Fallon was not listening to that, still overcome with the thought of all she had been through, how she had held the people together.

“Your father was right. I should have just sailed for Kotterman and tried to get you all back, so you did not go through that,” he sighed.

“You probably would have died,” she said flatly. “It would have been a slaughter and, even if you got most of us out, they would have chased us and sunk us all.”

“But still—”

“I am back now, and safe. It has all worked out.”

“But so much could have gone wrong! And you did it all while pregnant!”

She closed her eyes for a moment. “Not all of it. I did not realize at first.”

“But—”

“Will you stop saying ‘but’! I am here, you are here, we are safe and alive. We should give thanks to Aroaril for that.”

He hugged her closer still. “This baby will be a symbol,” he said. “It shows that our lives have changed and our luck with it. After all we have been through, surely we deserve this child.”

“I thought we deserved all of them,” Bridgit whispered.

“You know what I mean.”

“When the child is born, then I can relax. Not before,” she said. “Then I might believe that it is recompense for all we have been through.”

“I will protect you. You, Kerrin and the new baby,” he swore.

“Don’t make promises you may not be able to keep. We might have to protect you,” she said, poking him in the chest. “What have you been doing while I was away?”

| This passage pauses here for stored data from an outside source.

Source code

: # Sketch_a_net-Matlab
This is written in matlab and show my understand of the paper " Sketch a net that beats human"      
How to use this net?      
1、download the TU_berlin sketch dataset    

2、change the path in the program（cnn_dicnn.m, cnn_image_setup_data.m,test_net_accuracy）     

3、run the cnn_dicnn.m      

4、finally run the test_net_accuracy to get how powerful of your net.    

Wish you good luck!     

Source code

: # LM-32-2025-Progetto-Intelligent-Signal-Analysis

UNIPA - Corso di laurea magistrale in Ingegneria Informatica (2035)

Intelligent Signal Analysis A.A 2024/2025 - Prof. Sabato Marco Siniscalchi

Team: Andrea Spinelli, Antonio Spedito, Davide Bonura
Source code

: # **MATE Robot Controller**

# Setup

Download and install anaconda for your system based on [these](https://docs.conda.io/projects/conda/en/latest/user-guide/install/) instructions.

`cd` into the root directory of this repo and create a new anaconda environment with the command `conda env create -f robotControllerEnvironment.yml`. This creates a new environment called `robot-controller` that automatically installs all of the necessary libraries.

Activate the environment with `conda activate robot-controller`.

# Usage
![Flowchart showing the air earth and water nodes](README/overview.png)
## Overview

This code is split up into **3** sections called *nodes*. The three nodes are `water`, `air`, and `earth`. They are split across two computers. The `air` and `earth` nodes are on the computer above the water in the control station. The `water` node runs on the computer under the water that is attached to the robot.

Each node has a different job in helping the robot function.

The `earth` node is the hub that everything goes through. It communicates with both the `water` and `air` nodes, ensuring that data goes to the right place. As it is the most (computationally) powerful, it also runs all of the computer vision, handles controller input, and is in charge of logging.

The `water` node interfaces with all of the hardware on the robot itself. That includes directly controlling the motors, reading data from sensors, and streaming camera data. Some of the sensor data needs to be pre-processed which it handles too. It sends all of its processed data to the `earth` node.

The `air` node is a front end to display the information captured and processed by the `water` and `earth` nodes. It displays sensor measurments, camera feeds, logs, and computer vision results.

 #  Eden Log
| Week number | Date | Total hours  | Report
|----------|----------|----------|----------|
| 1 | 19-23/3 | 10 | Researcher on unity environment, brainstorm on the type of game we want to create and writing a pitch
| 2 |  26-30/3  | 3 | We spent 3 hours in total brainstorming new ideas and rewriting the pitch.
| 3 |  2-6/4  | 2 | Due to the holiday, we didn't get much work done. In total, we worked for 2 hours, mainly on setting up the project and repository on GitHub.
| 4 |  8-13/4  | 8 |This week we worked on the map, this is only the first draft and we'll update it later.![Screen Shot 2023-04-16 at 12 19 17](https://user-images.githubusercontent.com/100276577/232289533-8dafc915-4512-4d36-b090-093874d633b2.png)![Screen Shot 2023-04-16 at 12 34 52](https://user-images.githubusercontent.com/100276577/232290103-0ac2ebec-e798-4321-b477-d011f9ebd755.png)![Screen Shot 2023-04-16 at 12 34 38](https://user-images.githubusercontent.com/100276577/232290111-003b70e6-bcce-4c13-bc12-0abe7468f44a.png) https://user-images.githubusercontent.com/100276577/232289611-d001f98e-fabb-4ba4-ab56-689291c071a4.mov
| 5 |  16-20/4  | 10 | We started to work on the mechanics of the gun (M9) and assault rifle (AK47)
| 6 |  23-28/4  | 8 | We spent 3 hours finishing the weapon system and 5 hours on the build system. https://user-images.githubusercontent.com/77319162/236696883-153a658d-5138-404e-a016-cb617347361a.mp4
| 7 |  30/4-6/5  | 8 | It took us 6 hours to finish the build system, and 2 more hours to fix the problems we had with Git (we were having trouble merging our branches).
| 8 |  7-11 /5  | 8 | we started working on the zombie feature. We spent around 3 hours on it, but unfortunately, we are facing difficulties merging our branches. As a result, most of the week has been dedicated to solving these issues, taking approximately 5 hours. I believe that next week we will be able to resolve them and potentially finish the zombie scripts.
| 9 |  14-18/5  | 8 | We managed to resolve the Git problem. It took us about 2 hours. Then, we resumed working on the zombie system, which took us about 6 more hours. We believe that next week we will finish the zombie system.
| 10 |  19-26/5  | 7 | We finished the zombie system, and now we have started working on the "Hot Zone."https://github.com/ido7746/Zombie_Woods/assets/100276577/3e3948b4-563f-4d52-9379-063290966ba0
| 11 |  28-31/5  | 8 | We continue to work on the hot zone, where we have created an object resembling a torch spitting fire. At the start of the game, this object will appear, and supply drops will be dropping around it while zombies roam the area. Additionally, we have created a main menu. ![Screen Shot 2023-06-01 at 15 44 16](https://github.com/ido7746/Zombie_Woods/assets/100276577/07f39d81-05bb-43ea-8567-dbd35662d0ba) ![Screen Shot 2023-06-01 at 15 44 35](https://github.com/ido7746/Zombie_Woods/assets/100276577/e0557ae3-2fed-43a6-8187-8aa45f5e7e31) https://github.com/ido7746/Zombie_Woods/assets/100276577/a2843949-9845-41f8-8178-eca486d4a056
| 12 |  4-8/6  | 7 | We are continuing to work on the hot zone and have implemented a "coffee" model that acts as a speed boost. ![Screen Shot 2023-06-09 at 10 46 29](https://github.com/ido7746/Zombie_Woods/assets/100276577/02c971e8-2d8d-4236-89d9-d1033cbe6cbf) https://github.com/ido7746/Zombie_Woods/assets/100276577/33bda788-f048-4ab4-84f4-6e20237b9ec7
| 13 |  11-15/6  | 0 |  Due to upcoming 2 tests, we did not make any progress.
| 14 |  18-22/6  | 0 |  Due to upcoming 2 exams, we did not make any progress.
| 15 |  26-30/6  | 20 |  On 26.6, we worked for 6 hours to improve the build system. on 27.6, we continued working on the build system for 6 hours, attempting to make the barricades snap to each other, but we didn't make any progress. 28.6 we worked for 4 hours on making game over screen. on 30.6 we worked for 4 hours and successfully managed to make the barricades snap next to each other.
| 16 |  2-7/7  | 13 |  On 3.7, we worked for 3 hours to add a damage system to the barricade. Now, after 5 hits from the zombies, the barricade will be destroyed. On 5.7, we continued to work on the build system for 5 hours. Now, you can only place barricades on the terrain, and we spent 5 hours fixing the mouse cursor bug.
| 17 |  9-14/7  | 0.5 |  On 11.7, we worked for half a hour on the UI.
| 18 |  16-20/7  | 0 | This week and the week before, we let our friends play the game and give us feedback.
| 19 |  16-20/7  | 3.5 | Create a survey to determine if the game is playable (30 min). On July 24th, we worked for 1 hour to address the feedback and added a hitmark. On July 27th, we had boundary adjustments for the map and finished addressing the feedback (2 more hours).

Fallon hesitated. He had made so many bad decisions, what would she think of him? Then he began anyway. Talking about it with her might lift some of the guilt he had carried.

*

Bridgit too listened with a mixture of horror and sympathy as Fallon’s tale grew: the escape from Lunster, saving Cavan, fighting the spawn of Zorva, being unable to help Kerrin, Fearpriests, killing Cavan, becoming a hero to the city and then killing Aidan.

“Now you are back with me, everything will be fine. We have Berry and the west and south now and in the spring we shall take the rest of the country. We can make Cavan’s dream of a better Gaelland come true. With you by my side, what is to stop us?”

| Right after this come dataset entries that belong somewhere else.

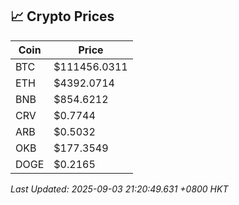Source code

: ## 📈 Crypto Prices

| Coin | Price |
| ---- | ----- |
| BTC | $111456.0311 |
| ETH | $4392.0714 |
| BNB | $854.6212 |
| CRV | $0.7744 |
| ARB | $0.5032 |
| OKB | $177.3549 |
| DOGE | $0.2165 |

_Last Updated: 2025-09-03 21:20:49.631 +0800 HKT_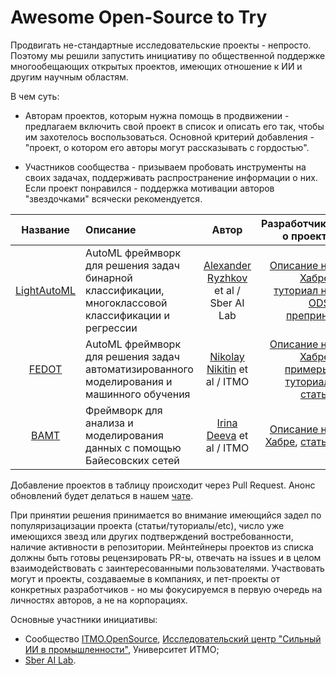 # Awesome Open-Source to Try

Продвигать не-стандартные исследовательские проекты - непросто.
Поэтому мы решили запустить инициативу по общественной поддержке многообещающих открытых проектов,
имеющих отношение к ИИ и другим научным областям.

В чем суть:
- Авторам проектов, которым нужна помощь в продвижении - предлагаем включить свой проект в список и описать его так, чтобы им захотелось воспользоваться.
Основной критерий добавления - "проект, о котором его авторы могут рассказывать с гордостью".

- Участников сообщества - призываем пробовать инструменты на своих задачах, поддерживать распространение информации о них.
Если проект понравился - поддержка мотивации авторов "звездочками" всячески рекомендуется.

|  **Название**                                           | **Описание**                                                                                        |   **Автор**                                                              |   **Разработчики о проекте**                                                                                                                                                                                         | **Пользователи о проекте**                                                                                                                                                     |   **Где обсудить**                                                                               |   **Stars**   |
| :-----------------------------------------------------------: | :-------------------------------------------------------------------------------------------------- | :----------------------------------------------------------------------: | -------------------------------------------------------------------------------------------------------------------------------------------------------------------------------------------------------------------: | :----------------------------------------------------------------------------------------------------------------------------------------------------------------------------- | -----------------------------------------------------------------------------------------------: | :-----------------------------------------------------------------------------------------------------------------------------------------------------------------------------: |
| [LightAutoML](https://github.com/sb-ai-lab/LightAutoML)       | AutoML фреймворк для решения задач бинарной классификации, многоклассовой классификации и регрессии | [Alexander Ryzhkov](https://github.com/alexmryzhkov) et al / Sber AI Lab | [Описание на Хабре](https://habr.com/ru/companies/sberbank/articles/771760/), [туториал на ODS](https://ods.ai/tracks/automl-course-part1), [препринт](https://arxiv.org/abs/2109\.01528)                            | [Kaggle](https://www.kaggle.com/competitions/playground-series-s4e5/discussion/500700)                                                                                         | [Канал](https://t.me/lightautoml), [чат](https://t.me/joinchat/sp8P7sdAqaU0YmRi)                 |  <img src="https://img.shields.io/github/stars/sb-ai-lab/LightAutoML?style=for-the-badge&logoColor=black&logoSize=auto&label=%20&color=white" width="240" height="60"> |
| [FEDOT](https://github.com/aimclub/FEDOT)                     | AutoML фреймворк для решения задач автоматизированного моделирования и машинного обучения           | [Nikolay Nikitin](https://github.com/nicl-nno) et al / ITMO              | [Описание на Хабре](https://habr.com/ru/companies/spbifmo/articles/558450/), [примеры](https://habr.com/ru/users/itmo*nsslab/publications/articles/), [туториал](https://habr.com/ru/companies/vk/articles/703474/), [статья](https://doi.org/10\.1016/j.future.2021.08.022)      | [Post](https://mldots.com/know-the-most-robust-automl-for-timeseries/), [paper](https://link.springer.com/chapter/10.1007/978-3-031-16474-3_45) | [Канал](https://t.me/NSSgroup), [чат](https://t.me/FEDOThhelpdesk)                               |  <img src="https://img.shields.io/github/stars/aimclub/FEDOT?style=for-the-badge&logoColor=black&logoSize=auto&label=%20&color=white" width="240" height="60">        |
| [BAMT](https://github.com/aimclub/BAMT)                       | Фреймворк для анализа и моделирования данных с помощью Байесовских сетей                            | [Irina Deeva](https://github.com/Anaxagor) et al / ITMO                  | [Описание на Хабре](https://habr.com/ru/companies/spbifmo/articles/566842/), [статья](https://www.mdpi.com/2227-7390/11/2/343)                                                                                       | -                                                                                                                                                                              | [Канал](https://t.me/NSSgroup)                                                                   | <img src="https://img.shields.io/github/stars/aimclub/BAMT?style=for-the-badge&logoColor=black&logoSize=auto&label=%20&color=white" width="240" height="60">                 |

Добавление проектов в таблицу происходит через Pull Request. Анонс обновлений будет делаться в  нашем [чате](https://t.me/itmo_opensource).

При принятии решения принимается во внимание имеющийся задел по популяризацизации проекта (статьи/туториалы/etc), 
число уже имеющихся звезд или других подтверждений востребованности, наличие активности в репозитории. Мейнтейнеры проектов из списка должны быть готовы рецензировать PR-ы, отвечать на issues и в целом взаимодействовать с заинтересованными пользователями.
Участвовать могут и проекты, создаваемые в компаниях, и пет-проекты от конкретных разработчиков - но мы фокусируемся в первую очередь на личностях авторов, а не на корпорациях.

Основные участники инициативы:

- Сообщество [ITMO.OpenSource](https://ods.ai/hubs/opensource_itmo), [Исследовательский центр "Сильный ИИ в промышленности"](https://aim.club/),
  Университет ИТМО;
- [Sber AI Lab](https://sberlabs.com/laboratories/sber-ai-lab).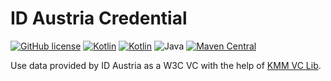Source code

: # ID Austria Credential
[![GitHub license](https://img.shields.io/badge/license-Apache%20License%202.0-brightgreen.svg?style=flat)](http://www.apache.org/licenses/LICENSE-2.0)
[![Kotlin](https://img.shields.io/badge/kotlin-multiplatform--mobile-orange.svg?logo=kotlin)](http://kotlinlang.org)
[![Kotlin](https://img.shields.io/badge/kotlin-1.9.10-blue.svg?logo=kotlin)](http://kotlinlang.org)
![Java](https://img.shields.io/badge/java-11-blue.svg?logo=OPENJDK)
[![Maven Central](https://img.shields.io/maven-central/v/at.asitplus.wallet/idacredential)](https://mvnrepository.com/artifact/at.asitplus.wallet/idacredential/)

Use data provided by ID Austria as a W3C VC with the help of [KMM VC Lib](https://github.com/a-sit-plus/kmm-vc-library).
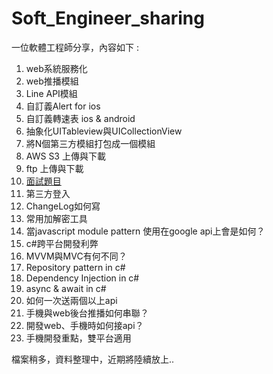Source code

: # Soft_Engineer_sharing
一位軟體工程師分享，內容如下 : 

1. web系統服務化
2. web推播模組
3. Line API模組
4. 自訂義Alert for ios
5. 自訂義轉速表 ios & android
6. 抽象化UITableview與UICollectionView
7. 將N個第三方模組打包成一個模組
8. AWS S3 上傳與下載
9. ftp 上傳與下載
10. [面試題目](https://github.com/JustinZelus/CCWork_Demo)
11. 第三方登入
12. ChangeLog如何寫
13. 常用加解密工具
14. 當javascript module pattern 使用在google api上會是如何？
15. c#跨平台開發利弊
16. MVVM與MVC有何不同？
17. Repository pattern in c#
18. Dependency Injection in c#
19. async & await in c#
20. 如何一次送兩個以上api
21. 手機與web後台推播如何串聯？
22. 開發web、手機時如何接api？
23. 手機開發重點，雙平台適用


檔案稍多，資料整理中，近期將陸續放上..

She stroked his cheek. “It may not be that easy,” she warned. “Swane will not sit back and let us take his kingdom. And then there are the Kottermanis …”

He stroked her face fondly. “In the daylight we have lookouts scouring the horizon. And at night we have the boom placed across the harbor each night, fishing boats tied together to make a barrier with men patrolling it. If Kemal tries to play us false, he will get a horrible surprise. I have trained the men to fight Kottermanis in the streets and we’ll drive them into the sea and capture him and his family. The only Kottermanis left are a couple of merchants and we are keeping an eye on them.”

She sighed. “I hope you are right. But I still feel uneasy about him.”

“That is only to be expected, after what you went through. But you are safe now and I swear to Aroaril that I shall never let anything happen to you again.”

She shivered a little at that.

“What would I do without you?” he asked.

“Well, Aroaril only knows, because you managed to get yourself into quite the pickle here,” she said with a smile, trying to forget his earlier promise.

“I missed you so much. Like my heart had been cut out.”

She kissed him then. “Enough talking,” she said. “We can talk more later.”

“There are so many more things—” he began, but she reached down.

He grabbed her hand. “But what about the baby?” he asked hoarsely.

“After all it has been through so far, I don’t think this will worry it,” she said.